One of the most notable findings to arise from this analysis was the importance of the ratios between specific bacterial taxa in predicting mortality risk. Previous studies of the gut microbiome in critical illness showed both a loss of bacterial diversity [8–9, 2–13, 25] and a rise in the presence of pathologic bacteria [7, 11–12, 15, 26,] among critically ill patients. One recent study of twelve patients found that differences in relative abundance levels of Bacteroidetes and Firmicutes phyla corresponded to differences in subsequent mortality [10]. Similar to earlier studies, the current study confirmed that patients with increased mortality had a lower level of bacterial diversity and increased levels of pathogenic taxa. However, the current goes a step further by establishing the importance of ratios between pathogenic bacteria and commensal organisms in the gut in patients with increased mortality.

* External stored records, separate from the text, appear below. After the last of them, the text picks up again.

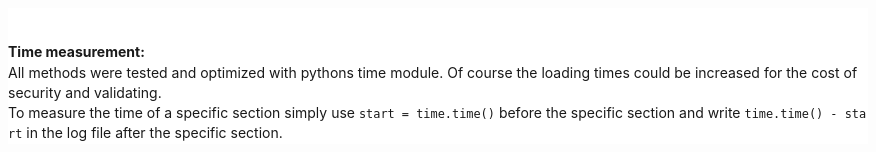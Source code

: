 <br/>

**Time measurement:** \
All methods were tested and optimized with pythons time module. Of course the loading times could be increased for the cost of security and validating. \
To measure the time of a specific section simply use `start = time.time()` before the specific section and write `time.time() - start` in the log file after the specific section.
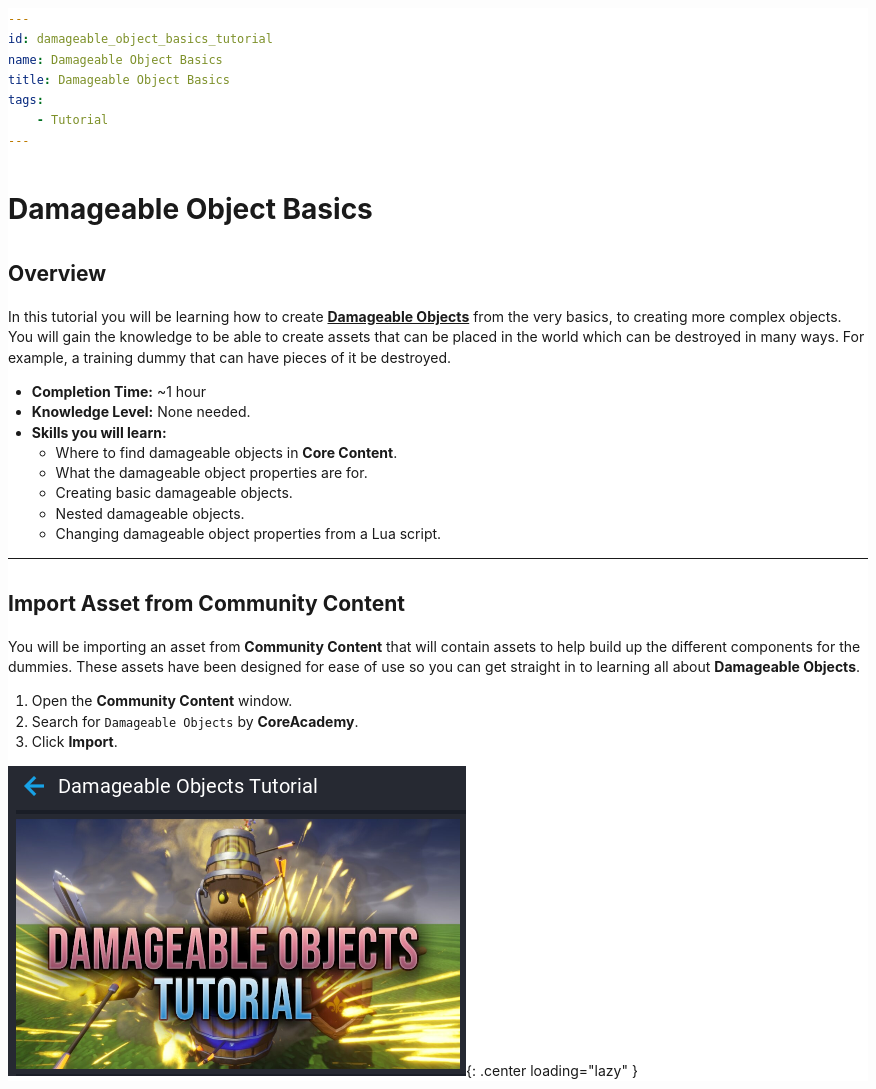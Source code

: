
 ```yaml
---
id: damageable_object_basics_tutorial
name: Damageable Object Basics
title: Damageable Object Basics
tags:
    - Tutorial
---
```


# Damageable Object Basics

## Overview

In this tutorial you will be learning how to create [**Damageable Objects**](../references/damageable_objects.md) from the very basics, to creating more complex objects. You will gain the knowledge to be able to create assets that can be placed in the world which can be destroyed in many ways. For example, a training dummy that can have pieces of it be destroyed.

<div class="mt-video" style="width:100%">
    <video autoplay muted playsinline controls loop class="center" style="width:100%">
        <source src="/img/DamageableObjects/Basics/preview.mp4" type="video/mp4" />
    </video>
</div>

* **Completion Time:** ~1 hour
* **Knowledge Level:** None needed.
* **Skills you will learn:**
    * Where to find damageable objects in **Core Content**.
    * What the damageable object properties are for.
    * Creating basic damageable objects.
    * Nested damageable objects.
    * Changing damageable object properties from a Lua script.

---

## Import Asset from Community Content

You will be importing an asset from **Community Content** that will contain assets to help build up the different components for the dummies. These assets have been designed for ease of use so you can get straight in to learning all about **Damageable Objects**.

1. Open the **Community Content** window.
2. Search for `Damageable Objects` by **CoreAcademy**.
3. Click **Import**.

![!Community Content](../img/DamageableObjects/Basics/cc.png){: .center loading="lazy" }
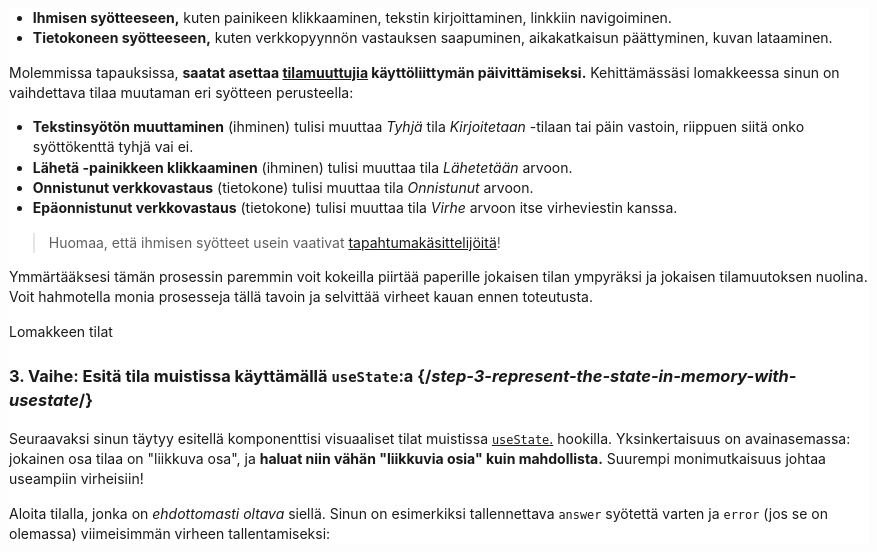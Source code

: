 * **Ihmisen syötteeseen,** kuten painikeen klikkaaminen, tekstin kirjoittaminen, linkkiin navigoiminen.
* **Tietokoneen syötteeseen,** kuten verkkopyynnön vastauksen saapuminen, aikakatkaisun päättyminen, kuvan lataaminen.

<IllustrationBlock>
  <Illustration caption="Ihmisen syötteet" alt="Sormi." src="/images/docs/illustrations/i_inputs1.png" />
  <Illustration caption="Tietokoneen syötteet" alt="Ykkösiä ja nollia." src="/images/docs/illustrations/i_inputs2.png" />
</IllustrationBlock>

Molemmissa tapauksissa, **saatat asettaa [tilamuuttujia](/learn/state-a-components-memory#anatomy-of-usestate) käyttöliittymän päivittämiseksi.** Kehittämässäsi lomakkeessa sinun on vaihdettava tilaa muutaman eri syötteen perusteella:

* **Tekstinsyötön muuttaminen** (ihminen) tulisi muuttaa *Tyhjä* tila *Kirjoitetaan* -tilaan tai päin vastoin, riippuen siitä onko syöttökenttä tyhjä vai ei.
* **Lähetä -painikkeen klikkaaminen** (ihminen) tulisi muuttaa tila *Lähetetään* arvoon.
* **Onnistunut verkkovastaus** (tietokone) tulisi muuttaa tila *Onnistunut* arvoon.
* **Epäonnistunut verkkovastaus** (tietokone) tulisi muuttaa tila *Virhe* arvoon itse virheviestin kanssa.

> Huomaa, että ihmisen syötteet usein vaativat [tapahtumakäsittelijöitä](/learn/responding-to-events)!

Ymmärtääksesi tämän prosessin paremmin voit kokeilla piirtää paperille jokaisen tilan ympyräksi ja jokaisen tilamuutoksen nuolina. Voit hahmotella monia prosesseja tällä tavoin ja selvittää virheet kauan ennen toteutusta.

<DiagramGroup>

<Diagram name="responding_to_input_flow" height={350} width={688} alt="Virtauskaavio vasemmalta oikealle, jossa on 5 ympyrää. Ensimmäisessä ympyrässä, jossa on merkintä 'empty', on yksi nuoli, jossa on merkintä 'start typping' ja joka on yhteydessä ympyrään, jossa on merkintä 'typping'. Kyseisessä ympyrässä on yksi nuoli, jossa on merkintä 'press submit', joka on yhteydessä ympyrään, jossa on merkintä 'submitting', jossa on kaksi nuolta. Vasemmanpuoleinen nuoli on merkitty 'network error', joka liittyy ympyrään 'error'. Oikea nuoli on merkitty merkinnällä 'network success' ja se on yhteydessä ympyrään, jonka nimi on 'success'.">

Lomakkeen tilat

</Diagram>

</DiagramGroup>

### 3. Vaihe: Esitä tila muistissa käyttämällä `useState`:a {/*step-3-represent-the-state-in-memory-with-usestate*/}

Seuraavaksi sinun täytyy esitellä komponenttisi visuaaliset tilat muistissa [`useState`.](/reference/react/useState) hookilla. Yksinkertaisuus on avainasemassa: jokainen osa tilaa on "liikkuva osa", ja **haluat niin vähän "liikkuvia osia" kuin mahdollista.** Suurempi monimutkaisuus johtaa useampiin virheisiin!

Aloita tilalla, jonka on *ehdottomasti oltava* siellä. Sinun on esimerkiksi tallennettava `answer` syötettä varten ja `error` (jos se on olemassa) viimeisimmän virheen tallentamiseksi:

In developing our MMI, we found that an increased risk of mortality was characterized by an increase in GPAC and Enterobacteriaceae at the expense of commensal taxa. GPACs are anaerobic cocci that typically colonize the skin and mucosal surface of the human body [27]. When patients become immunocompromised, or develop skin wounds, GPACs can cause invasive infections [28]. The presence of GPACs as a key component of our MMI predictor suggests that invasion of these organisms is a driver of mortality in critically ill patients. Gram negative rods, such as the Enterobacteriaceae present as a component of our MMI, are a well-known pathogen in critically ill ICU patients, present in many nosocomial infections [29]. For our analysis, we grouped these organisms as a family because we because we found that taxa within the Enterobacteriaceae family could not be reliably distinguished from one another in our dataset. Enterobacteriaceae infections are significant in critically ill patients because they are associated with widespread antimicrobial resistance [30].

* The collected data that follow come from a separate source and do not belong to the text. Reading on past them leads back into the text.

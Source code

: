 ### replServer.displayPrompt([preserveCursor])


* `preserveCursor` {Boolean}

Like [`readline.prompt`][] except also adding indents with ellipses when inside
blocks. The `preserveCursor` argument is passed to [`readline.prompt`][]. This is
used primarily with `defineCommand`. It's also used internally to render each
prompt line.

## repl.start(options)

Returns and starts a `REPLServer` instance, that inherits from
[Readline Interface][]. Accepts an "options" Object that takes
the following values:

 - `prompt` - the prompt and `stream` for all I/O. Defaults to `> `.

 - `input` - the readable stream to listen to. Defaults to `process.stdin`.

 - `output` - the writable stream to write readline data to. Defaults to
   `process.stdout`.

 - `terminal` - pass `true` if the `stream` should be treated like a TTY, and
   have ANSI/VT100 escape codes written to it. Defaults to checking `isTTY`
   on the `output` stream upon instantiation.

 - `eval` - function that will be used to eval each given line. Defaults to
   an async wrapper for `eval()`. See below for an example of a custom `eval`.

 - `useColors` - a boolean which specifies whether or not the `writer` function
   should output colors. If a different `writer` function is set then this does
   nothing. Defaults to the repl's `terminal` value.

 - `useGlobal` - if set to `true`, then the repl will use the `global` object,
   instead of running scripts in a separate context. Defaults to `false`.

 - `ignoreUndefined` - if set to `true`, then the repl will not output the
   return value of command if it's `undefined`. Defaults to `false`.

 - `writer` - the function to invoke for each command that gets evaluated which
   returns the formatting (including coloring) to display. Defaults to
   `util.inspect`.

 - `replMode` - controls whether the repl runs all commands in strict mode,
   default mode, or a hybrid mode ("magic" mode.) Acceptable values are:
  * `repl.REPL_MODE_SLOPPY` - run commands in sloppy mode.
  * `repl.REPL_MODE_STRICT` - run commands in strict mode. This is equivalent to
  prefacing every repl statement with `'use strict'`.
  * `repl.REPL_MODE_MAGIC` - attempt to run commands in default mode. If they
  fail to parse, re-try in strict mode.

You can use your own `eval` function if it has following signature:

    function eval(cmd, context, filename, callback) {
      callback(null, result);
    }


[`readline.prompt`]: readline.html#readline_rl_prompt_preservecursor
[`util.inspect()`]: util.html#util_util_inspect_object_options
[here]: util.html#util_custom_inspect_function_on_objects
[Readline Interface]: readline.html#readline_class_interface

Components of the MMI that were inversely associated with mortality were the Parasutterella and Campylobacter taxa. Parasutterella is a gram negative anaerobic organism, and is understood to be a core member of the healthy gut microbiome [31]. The presence of Parasutterella in the denominator of the MMI suggests that decreased commensal organisms are associated with increased mortality in the ICU. The presence of Campylobacter in the denominator of the MMI is somewhat more difficult to explain. Campylobacter is a commensal organism in many animals, but is typically a mediator of food-borne illness in humans [32]. Its role in the MMI is unclear. One explanation for its role in the MMI involves its interaction with carbohydrate and amino acid metabolism, which are converted to SCFAs in states of symbiosis. Campylobacter was recently shown to have enhanced growth in the presence of Bacteroides vulgatus, possibly due to a scavenging interaction [32]. We observed a positive correlation between Campylobacter and butyrogenic genera such as Odoribacter, Lachnoclostridium, and Butyricoccus, as well as the protective Akkermansia genus and potentially butyrogenic Colidextribacter. Notably, Parasutterella had negative correlations with the latter two, suggesting that Campylobacter signals the presence of certain commensals that Parasutterella does not. In other words, if Campylobacter are abundant, something may be feeding them.

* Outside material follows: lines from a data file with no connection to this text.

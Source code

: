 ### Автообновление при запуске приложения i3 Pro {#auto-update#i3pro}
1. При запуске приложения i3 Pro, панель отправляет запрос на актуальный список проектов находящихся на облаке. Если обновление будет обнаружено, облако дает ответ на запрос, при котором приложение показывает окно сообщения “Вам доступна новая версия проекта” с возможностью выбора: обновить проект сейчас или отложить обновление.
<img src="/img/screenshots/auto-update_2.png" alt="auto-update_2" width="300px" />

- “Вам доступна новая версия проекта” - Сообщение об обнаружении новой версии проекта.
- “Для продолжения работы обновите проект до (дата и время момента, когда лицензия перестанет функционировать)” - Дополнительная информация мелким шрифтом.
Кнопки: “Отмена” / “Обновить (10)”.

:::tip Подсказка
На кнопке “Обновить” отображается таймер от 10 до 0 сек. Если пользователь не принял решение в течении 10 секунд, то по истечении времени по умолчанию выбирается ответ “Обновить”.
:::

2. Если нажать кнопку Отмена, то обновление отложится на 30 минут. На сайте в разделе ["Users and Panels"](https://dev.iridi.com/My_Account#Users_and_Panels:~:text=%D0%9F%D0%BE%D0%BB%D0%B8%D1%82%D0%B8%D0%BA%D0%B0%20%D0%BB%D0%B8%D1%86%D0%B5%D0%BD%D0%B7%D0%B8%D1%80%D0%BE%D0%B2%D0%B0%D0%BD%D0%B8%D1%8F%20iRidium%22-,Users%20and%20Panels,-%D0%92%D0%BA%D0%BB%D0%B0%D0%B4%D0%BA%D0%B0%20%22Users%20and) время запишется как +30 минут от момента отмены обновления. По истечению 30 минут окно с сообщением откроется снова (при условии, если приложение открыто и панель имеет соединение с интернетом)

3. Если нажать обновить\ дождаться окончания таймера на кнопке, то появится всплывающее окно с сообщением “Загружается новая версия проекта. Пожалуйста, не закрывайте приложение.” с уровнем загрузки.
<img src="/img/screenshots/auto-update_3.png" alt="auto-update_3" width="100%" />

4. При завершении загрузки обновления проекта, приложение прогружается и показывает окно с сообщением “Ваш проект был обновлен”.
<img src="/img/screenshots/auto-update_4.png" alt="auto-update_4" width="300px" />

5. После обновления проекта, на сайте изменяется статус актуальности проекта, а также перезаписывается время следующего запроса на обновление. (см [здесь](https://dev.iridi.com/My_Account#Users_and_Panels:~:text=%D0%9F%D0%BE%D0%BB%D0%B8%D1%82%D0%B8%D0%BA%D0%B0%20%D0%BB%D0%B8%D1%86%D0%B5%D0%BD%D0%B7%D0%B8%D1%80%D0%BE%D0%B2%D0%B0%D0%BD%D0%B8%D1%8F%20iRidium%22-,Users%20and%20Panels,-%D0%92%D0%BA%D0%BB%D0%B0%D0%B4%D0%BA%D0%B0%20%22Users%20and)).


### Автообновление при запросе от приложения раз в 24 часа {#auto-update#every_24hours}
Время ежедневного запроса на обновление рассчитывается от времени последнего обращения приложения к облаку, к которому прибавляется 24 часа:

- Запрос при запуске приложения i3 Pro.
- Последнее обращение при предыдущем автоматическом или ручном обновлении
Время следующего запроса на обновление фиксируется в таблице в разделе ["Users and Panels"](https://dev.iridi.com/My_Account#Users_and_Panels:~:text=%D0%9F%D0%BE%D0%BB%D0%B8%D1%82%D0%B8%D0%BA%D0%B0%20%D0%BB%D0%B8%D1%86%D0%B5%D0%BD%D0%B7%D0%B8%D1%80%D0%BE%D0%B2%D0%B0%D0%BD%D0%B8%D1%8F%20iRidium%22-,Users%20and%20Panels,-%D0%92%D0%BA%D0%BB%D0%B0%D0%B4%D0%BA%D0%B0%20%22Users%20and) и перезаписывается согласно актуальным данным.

Another notable finding arising from this analysis with the effect of the MMI as a predictor of mortality. Consistent with earlier studies, we found that the presence of ARDS as well as a high APACHE II score were significant predictors of 28-day mortality in critically ill patients [33–34]. However, we also found that MMI was a significant predictor of 28-day mortality and outperformed both ARDS and APACHE II, with a multivariate model containing MMI, ARDS, and APACHE II a particularly strong predictor of mortality. This result suggests that MMI and specifically disruption of homeostasis in the intestinal tract of critically ill patients is predictive of increased mortality. Implicit in this finding is that correction of this dysbiosis may lead to decreased mortality.
Our study had several limitations. First, the development of MMI was limited by our small sample size. We attempted to minimize the impact of small sample size in the development of our model using cross validation to minimize overfitting of the model to a small dataset. We were also limited by our lack of an independent validation cohort. This will need to be addressed in future studies.
In summary, we have developed the MMI, a biomarker based upon ratios of different taxa from the gut. The MMI is an accurate predictor of 28-day mortality that augments previous mortality predictors in the ICU, including the presence of ARDS and APACHE II score. Further studies will be necessary to confirm these findings, including confirmation in an independent validation cohort.